Records provided -
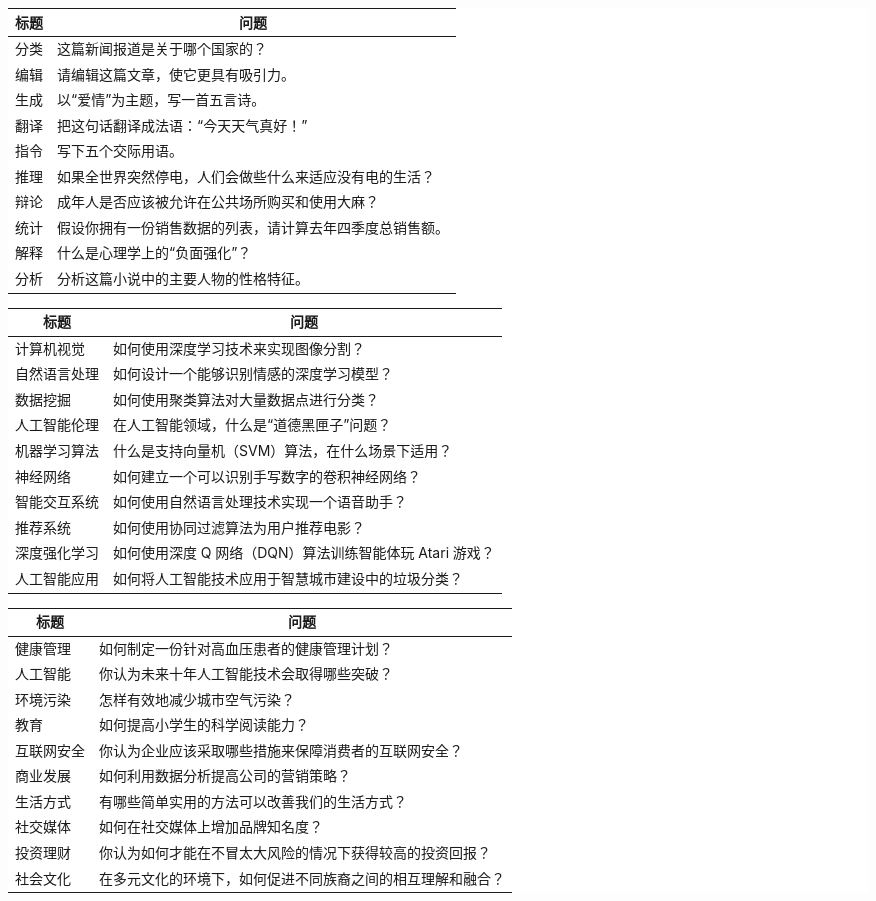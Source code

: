 | 标题   | 问题                                                         |
| ------ | ------------------------------------------------------------ |
| 分类   | 这篇新闻报道是关于哪个国家的？                               |
| 编辑   | 请编辑这篇文章，使它更具有吸引力。                           |
| 生成   | 以“爱情”为主题，写一首五言诗。                               |
| 翻译   | 把这句话翻译成法语：“今天天气真好！”                      |
| 指令   | 写下五个交际用语。                                           |
| 推理   | 如果全世界突然停电，人们会做些什么来适应没有电的生活？       |
| 辩论   | 成年人是否应该被允许在公共场所购买和使用大麻？               |
| 统计   | 假设你拥有一份销售数据的列表，请计算去年四季度总销售额。   |
| 解释   | 什么是心理学上的“负面强化”？                                 |
| 分析   | 分析这篇小说中的主要人物的性格特征。                         |

|标题|问题|
|---|---|
|计算机视觉|如何使用深度学习技术来实现图像分割？|
|自然语言处理|如何设计一个能够识别情感的深度学习模型？|
|数据挖掘|如何使用聚类算法对大量数据点进行分类？|
|人工智能伦理|在人工智能领域，什么是“道德黑匣子”问题？|
|机器学习算法|什么是支持向量机（SVM）算法，在什么场景下适用？|
|神经网络|如何建立一个可以识别手写数字的卷积神经网络？|
|智能交互系统|如何使用自然语言处理技术实现一个语音助手？|
|推荐系统|如何使用协同过滤算法为用户推荐电影？|
|深度强化学习|如何使用深度 Q 网络（DQN）算法训练智能体玩 Atari 游戏？|
|人工智能应用|如何将人工智能技术应用于智慧城市建设中的垃圾分类？|

| 标题                                                         | 问题                                                         |
| ------------------------------------------------------------ | ------------------------------------------------------------ |
| 健康管理                                                     | 如何制定一份针对高血压患者的健康管理计划？                |
| 人工智能                                                     | 你认为未来十年人工智能技术会取得哪些突破？                  |
| 环境污染                                                     | 怎样有效地减少城市空气污染？                                |
| 教育                                                           | 如何提高小学生的科学阅读能力？                              |
| 互联网安全                                                   | 你认为企业应该采取哪些措施来保障消费者的互联网安全？        |
| 商业发展                                                     | 如何利用数据分析提高公司的营销策略？                        |
| 生活方式                                                     | 有哪些简单实用的方法可以改善我们的生活方式？              |
| 社交媒体                                                     | 如何在社交媒体上增加品牌知名度？                            |
| 投资理财                                                     | 你认为如何才能在不冒太大风险的情况下获得较高的投资回报？  |
| 社会文化                                                     | 在多元文化的环境下，如何促进不同族裔之间的相互理解和融合？ |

Assignment - Keep every word of the material exactly as given. Drop the pictures.

Task result -
Source code

: | 标题   | 问题                                                         |
| ------ | ------------------------------------------------------------ |
| 分类   | 这篇新闻报道是关于哪个国家的？                               |
| 编辑   | 请编辑这篇文章，使它更具有吸引力。                           |
| 生成   | 以“爱情”为主题，写一首五言诗。                               |
| 翻译   | 把这句话翻译成法语：“今天天气真好！”                      |
| 指令   | 写下五个交际用语。                                           |
| 推理   | 如果全世界突然停电，人们会做些什么来适应没有电的生活？       |
| 辩论   | 成年人是否应该被允许在公共场所购买和使用大麻？               |
| 统计   | 假设你拥有一份销售数据的列表，请计算去年四季度总销售额。   |
| 解释   | 什么是心理学上的“负面强化”？                                 |
| 分析   | 分析这篇小说中的主要人物的性格特征。                         |

|标题|问题|
|---|---|
|计算机视觉|如何使用深度学习技术来实现图像分割？|
|自然语言处理|如何设计一个能够识别情感的深度学习模型？|
|数据挖掘|如何使用聚类算法对大量数据点进行分类？|
|人工智能伦理|在人工智能领域，什么是“道德黑匣子”问题？|
|机器学习算法|什么是支持向量机（SVM）算法，在什么场景下适用？|
|神经网络|如何建立一个可以识别手写数字的卷积神经网络？|
|智能交互系统|如何使用自然语言处理技术实现一个语音助手？|
|推荐系统|如何使用协同过滤算法为用户推荐电影？|
|深度强化学习|如何使用深度 Q 网络（DQN）算法训练智能体玩 Atari 游戏？|
|人工智能应用|如何将人工智能技术应用于智慧城市建设中的垃圾分类？|

| 标题                                                         | 问题                                                         |
| ------------------------------------------------------------ | ------------------------------------------------------------ |
| 健康管理                                                     | 如何制定一份针对高血压患者的健康管理计划？                |
| 人工智能                                                     | 你认为未来十年人工智能技术会取得哪些突破？                  |
| 环境污染                                                     | 怎样有效地减少城市空气污染？                                |
| 教育                                                           | 如何提高小学生的科学阅读能力？                              |
| 互联网安全                                                   | 你认为企业应该采取哪些措施来保障消费者的互联网安全？        |
| 商业发展                                                     | 如何利用数据分析提高公司的营销策略？                        |
| 生活方式                                                     | 有哪些简单实用的方法可以改善我们的生活方式？              |
| 社交媒体                                                     | 如何在社交媒体上增加品牌知名度？                            |
| 投资理财                                                     | 你认为如何才能在不冒太大风险的情况下获得较高的投资回报？  |
| 社会文化                                                     | 在多元文化的环境下，如何促进不同族裔之间的相互理解和融合？ |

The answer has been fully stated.